## YOUR GOAL
Please copy every line with the string "cnvideo" from the entries below.

Content starts

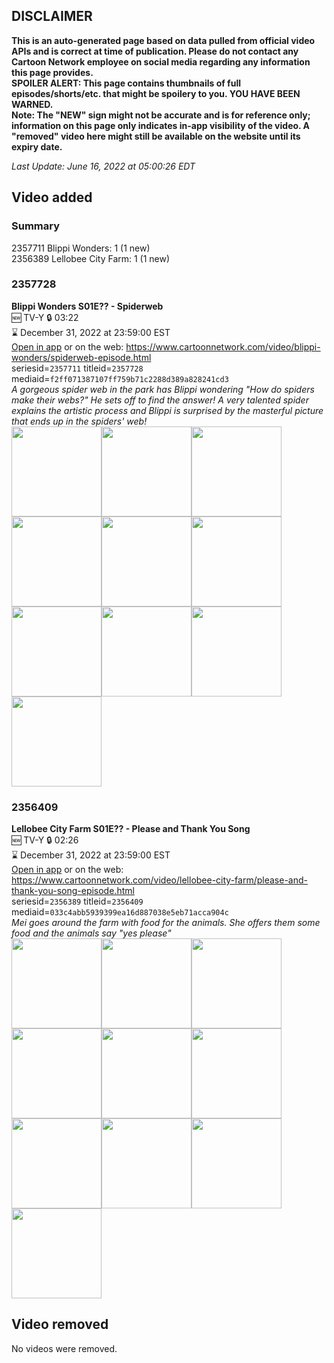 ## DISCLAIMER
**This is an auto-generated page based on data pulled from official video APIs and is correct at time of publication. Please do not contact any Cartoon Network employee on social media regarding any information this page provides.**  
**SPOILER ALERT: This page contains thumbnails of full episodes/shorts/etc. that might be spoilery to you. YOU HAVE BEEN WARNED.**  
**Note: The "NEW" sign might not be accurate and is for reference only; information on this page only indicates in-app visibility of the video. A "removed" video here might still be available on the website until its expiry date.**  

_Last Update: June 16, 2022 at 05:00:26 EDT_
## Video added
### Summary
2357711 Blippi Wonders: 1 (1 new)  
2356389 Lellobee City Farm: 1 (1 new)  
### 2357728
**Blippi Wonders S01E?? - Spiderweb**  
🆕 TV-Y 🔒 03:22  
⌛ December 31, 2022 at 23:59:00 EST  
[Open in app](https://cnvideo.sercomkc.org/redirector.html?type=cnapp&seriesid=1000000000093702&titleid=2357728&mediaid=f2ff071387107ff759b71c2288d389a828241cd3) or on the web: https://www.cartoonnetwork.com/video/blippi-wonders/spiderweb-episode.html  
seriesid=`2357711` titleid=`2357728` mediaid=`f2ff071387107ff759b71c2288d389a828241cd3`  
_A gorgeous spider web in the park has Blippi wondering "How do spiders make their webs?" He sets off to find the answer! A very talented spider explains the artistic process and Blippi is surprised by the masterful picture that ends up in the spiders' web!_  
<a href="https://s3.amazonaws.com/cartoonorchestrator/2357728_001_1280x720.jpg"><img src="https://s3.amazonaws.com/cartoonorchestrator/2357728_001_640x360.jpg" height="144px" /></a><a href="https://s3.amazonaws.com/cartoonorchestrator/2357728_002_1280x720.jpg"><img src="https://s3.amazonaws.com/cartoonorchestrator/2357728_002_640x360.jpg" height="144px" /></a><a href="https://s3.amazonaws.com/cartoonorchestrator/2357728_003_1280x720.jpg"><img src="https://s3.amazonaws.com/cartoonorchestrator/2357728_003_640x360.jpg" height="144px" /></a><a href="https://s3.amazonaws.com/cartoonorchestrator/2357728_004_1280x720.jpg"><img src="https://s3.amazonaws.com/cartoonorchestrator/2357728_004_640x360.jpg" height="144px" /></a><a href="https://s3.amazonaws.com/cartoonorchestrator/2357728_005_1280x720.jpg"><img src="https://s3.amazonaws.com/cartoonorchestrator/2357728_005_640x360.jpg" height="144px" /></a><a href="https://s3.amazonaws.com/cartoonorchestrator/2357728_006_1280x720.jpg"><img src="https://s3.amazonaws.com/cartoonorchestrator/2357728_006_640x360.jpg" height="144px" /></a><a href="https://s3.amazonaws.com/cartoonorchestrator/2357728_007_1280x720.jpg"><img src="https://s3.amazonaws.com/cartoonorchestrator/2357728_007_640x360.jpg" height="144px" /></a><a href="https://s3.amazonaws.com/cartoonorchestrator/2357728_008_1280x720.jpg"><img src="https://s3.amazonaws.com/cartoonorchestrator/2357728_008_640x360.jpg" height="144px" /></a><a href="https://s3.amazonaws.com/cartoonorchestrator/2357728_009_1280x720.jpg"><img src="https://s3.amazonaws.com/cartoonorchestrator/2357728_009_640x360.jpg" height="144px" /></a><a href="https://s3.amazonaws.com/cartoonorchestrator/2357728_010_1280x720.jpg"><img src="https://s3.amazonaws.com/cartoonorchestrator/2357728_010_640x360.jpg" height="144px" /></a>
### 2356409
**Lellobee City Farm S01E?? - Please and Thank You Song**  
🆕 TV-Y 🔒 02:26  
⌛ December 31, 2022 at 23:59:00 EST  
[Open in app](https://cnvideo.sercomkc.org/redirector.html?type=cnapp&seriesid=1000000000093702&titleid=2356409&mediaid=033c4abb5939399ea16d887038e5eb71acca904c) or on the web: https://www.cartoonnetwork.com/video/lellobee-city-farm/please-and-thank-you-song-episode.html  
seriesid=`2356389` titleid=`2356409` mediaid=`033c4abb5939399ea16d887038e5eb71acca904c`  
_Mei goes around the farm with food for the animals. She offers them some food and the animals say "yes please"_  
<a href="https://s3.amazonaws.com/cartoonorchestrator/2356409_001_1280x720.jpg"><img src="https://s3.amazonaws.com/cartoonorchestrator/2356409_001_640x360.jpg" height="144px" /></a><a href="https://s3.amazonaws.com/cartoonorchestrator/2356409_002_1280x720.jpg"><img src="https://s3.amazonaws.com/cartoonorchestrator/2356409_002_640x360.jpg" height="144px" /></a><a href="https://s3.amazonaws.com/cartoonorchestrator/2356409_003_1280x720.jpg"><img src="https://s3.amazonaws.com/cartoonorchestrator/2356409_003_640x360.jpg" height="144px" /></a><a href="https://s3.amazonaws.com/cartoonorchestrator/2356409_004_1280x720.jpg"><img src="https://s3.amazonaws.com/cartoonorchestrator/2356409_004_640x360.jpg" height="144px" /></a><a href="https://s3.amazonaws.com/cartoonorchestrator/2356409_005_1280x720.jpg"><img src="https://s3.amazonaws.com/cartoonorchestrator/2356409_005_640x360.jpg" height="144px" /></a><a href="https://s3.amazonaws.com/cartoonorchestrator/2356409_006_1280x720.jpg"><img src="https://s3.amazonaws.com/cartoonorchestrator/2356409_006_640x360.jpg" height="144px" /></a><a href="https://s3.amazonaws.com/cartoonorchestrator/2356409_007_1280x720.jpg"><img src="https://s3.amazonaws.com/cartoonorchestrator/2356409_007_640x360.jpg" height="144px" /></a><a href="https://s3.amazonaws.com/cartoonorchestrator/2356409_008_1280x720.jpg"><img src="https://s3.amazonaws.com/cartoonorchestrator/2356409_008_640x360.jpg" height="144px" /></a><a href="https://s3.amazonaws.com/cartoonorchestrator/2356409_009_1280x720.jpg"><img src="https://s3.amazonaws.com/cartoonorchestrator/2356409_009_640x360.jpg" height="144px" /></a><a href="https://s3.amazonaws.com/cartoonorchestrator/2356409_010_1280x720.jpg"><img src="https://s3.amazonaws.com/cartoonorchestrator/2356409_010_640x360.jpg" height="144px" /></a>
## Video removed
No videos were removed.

Content ends

## RESULT OF THE EXERCISE
[Open in app](https://cnvideo.sercomkc.org/redirector.html?type=cnapp&seriesid=1000000000093702&titleid=2357728&mediaid=f2ff071387107ff759b71c2288d389a828241cd3) or on the web: https://www.cartoonnetwork.com/video/blippi-wonders/spiderweb-episode.html  
[Open in app](https://cnvideo.sercomkc.org/redirector.html?type=cnapp&seriesid=1000000000093702&titleid=2356409&mediaid=033c4abb5939399ea16d887038e5eb71acca904c) or on the web: https://www.cartoonnetwork.com/video/lellobee-city-farm/please-and-thank-you-song-episode.html  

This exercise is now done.